LinuxLists.cc - idmapd doesn't map if the name (user or group) contains UTF8 characters

2012-12-13 10:29:48

Subject: idmapd doesn't map if the name (user or group) contains UTF8 characters

Hi all,

While investigating a bug report from our customer where NFSv4 name to
id mapping fails on the NFSv4 client (and maps to 'nobody') if a user or
group name contains non-ASCII characters (in this case it was Umlaut
characters) figured out we limit the characters to ASCII.
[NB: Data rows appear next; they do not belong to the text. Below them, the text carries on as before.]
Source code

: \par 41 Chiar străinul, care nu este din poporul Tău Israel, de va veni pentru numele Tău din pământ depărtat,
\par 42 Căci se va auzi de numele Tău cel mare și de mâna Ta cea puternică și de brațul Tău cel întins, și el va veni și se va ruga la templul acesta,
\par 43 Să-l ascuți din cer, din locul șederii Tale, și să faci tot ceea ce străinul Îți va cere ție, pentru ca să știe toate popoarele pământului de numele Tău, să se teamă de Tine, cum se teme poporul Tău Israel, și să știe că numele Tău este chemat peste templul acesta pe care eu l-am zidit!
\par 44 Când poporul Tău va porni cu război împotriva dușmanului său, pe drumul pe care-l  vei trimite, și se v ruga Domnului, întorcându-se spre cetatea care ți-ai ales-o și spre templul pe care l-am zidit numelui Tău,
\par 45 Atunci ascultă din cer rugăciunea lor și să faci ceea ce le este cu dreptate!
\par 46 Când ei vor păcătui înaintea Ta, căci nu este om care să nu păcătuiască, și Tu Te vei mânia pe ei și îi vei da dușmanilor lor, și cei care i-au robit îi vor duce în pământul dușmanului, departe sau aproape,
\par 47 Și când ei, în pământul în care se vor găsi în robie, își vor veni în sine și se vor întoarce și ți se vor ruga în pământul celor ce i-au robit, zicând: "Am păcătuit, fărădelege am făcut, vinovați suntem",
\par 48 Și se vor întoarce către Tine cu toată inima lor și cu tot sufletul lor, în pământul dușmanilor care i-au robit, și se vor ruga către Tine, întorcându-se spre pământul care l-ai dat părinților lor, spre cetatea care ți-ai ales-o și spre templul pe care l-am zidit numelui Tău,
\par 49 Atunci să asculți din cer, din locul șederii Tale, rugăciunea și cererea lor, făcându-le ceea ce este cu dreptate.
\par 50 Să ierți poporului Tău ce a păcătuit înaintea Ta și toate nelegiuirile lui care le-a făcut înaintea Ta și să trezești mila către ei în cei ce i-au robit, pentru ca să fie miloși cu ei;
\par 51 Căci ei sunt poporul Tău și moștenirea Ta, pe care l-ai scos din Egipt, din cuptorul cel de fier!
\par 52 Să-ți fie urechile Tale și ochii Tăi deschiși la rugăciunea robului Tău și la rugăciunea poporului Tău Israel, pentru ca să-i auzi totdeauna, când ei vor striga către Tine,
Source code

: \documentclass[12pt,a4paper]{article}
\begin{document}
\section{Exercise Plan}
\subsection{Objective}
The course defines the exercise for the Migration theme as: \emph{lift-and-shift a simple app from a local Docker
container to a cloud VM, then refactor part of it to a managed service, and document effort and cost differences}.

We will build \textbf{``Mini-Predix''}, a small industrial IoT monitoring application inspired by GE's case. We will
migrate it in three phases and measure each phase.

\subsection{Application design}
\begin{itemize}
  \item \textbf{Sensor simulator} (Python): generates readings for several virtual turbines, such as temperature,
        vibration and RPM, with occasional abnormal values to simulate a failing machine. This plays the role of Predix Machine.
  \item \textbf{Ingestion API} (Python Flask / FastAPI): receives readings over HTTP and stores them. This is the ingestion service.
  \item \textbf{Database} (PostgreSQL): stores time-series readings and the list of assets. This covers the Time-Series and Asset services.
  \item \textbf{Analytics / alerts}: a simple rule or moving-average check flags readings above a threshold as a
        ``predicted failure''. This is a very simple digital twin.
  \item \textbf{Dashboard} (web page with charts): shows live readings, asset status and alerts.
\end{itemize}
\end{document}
We seem to do this intentionally in utils/idmapd/idmapd.c: imconv()

...
case IDMAP_CONV_NAMETOID:
if (validateascii(im->im_name, sizeof(im->im_name)) == -1) {
im->im_status |= IDMAP_STATUS_INVALIDMSG;
return;
}
...

with the validateacsii() function. I'm not sure why we had to limit the
characters in the NFSv4 domain name to ASCII only. If I have to guess:

- perhaps it is risky because the shell might expand some characters?
- Non-ASCII characters might have trouble between sharing systems
that may use different encodings
- to remain consistent with the tools like `groupadd' which considers
a name with these characters as Invalid names (not sure why
`groupadd' does so)

However, there seems to be a valid use case for allowing such
characters. For e.g. If Active Directory or LDAP is being used for
authentication, both of them seem to allow Umlaut characters. When used
together with such directory services, idmapd would end up mapping those
users or groups to 'nobody'.

So my questions are:

1) What is the reason behind not allowing non-ASCII characters?
2) Is the limitation historical and is not relevant now? In such case
can we remove this check?
3) Would it make sense to allow atleast some UTF-8 characters that may
be non-risky?

Thanks

--
Suresh Jayaraman

2012-12-13 14:34:44

by J. Bruce Fields

[permalink] [raw]

Subject: Re: idmapd doesn't map if the name (user or group) contains UTF8 characters

On Thu, Dec 13, 2012 at 03:59:34PM +0530, Suresh Jayaraman wrote:
> Hi all,
>
> While investigating a bug report from our customer where NFSv4 name to
> id mapping fails on the NFSv4 client (and maps to 'nobody') if a user or
> group name contains non-ASCII characters (in this case it was Umlaut
> characters) figured out we limit the characters to ASCII.
>
> We seem to do this intentionally in utils/idmapd/idmapd.c: imconv()
>
> ...
> case IDMAP_CONV_NAMETOID:
> if (validateascii(im->im_name, sizeof(im->im_name)) == -1) {
> im->im_status |= IDMAP_STATUS_INVALIDMSG;
> return;
> }
> ...
>
> with the validateacsii() function. I'm not sure why we had to limit the
> characters in the NFSv4 domain name to ASCII only. If I have to guess:
>
> - perhaps it is risky because the shell might expand some characters?
> - Non-ASCII characters might have trouble between sharing systems
> that may use different encodings
> - to remain consistent with the tools like `groupadd' which considers
> a name with these characters as Invalid names (not sure why
> `groupadd' does so)
>
>
> However, there seems to be a valid use case for allowing such
> characters. For e.g. If Active Directory or LDAP is being used for
> authentication, both of them seem to allow Umlaut characters. When used
> together with such directory services, idmapd would end up mapping those
> users or groups to 'nobody'.
>
> So my questions are:
>
> 1) What is the reason behind not allowing non-ASCII characters?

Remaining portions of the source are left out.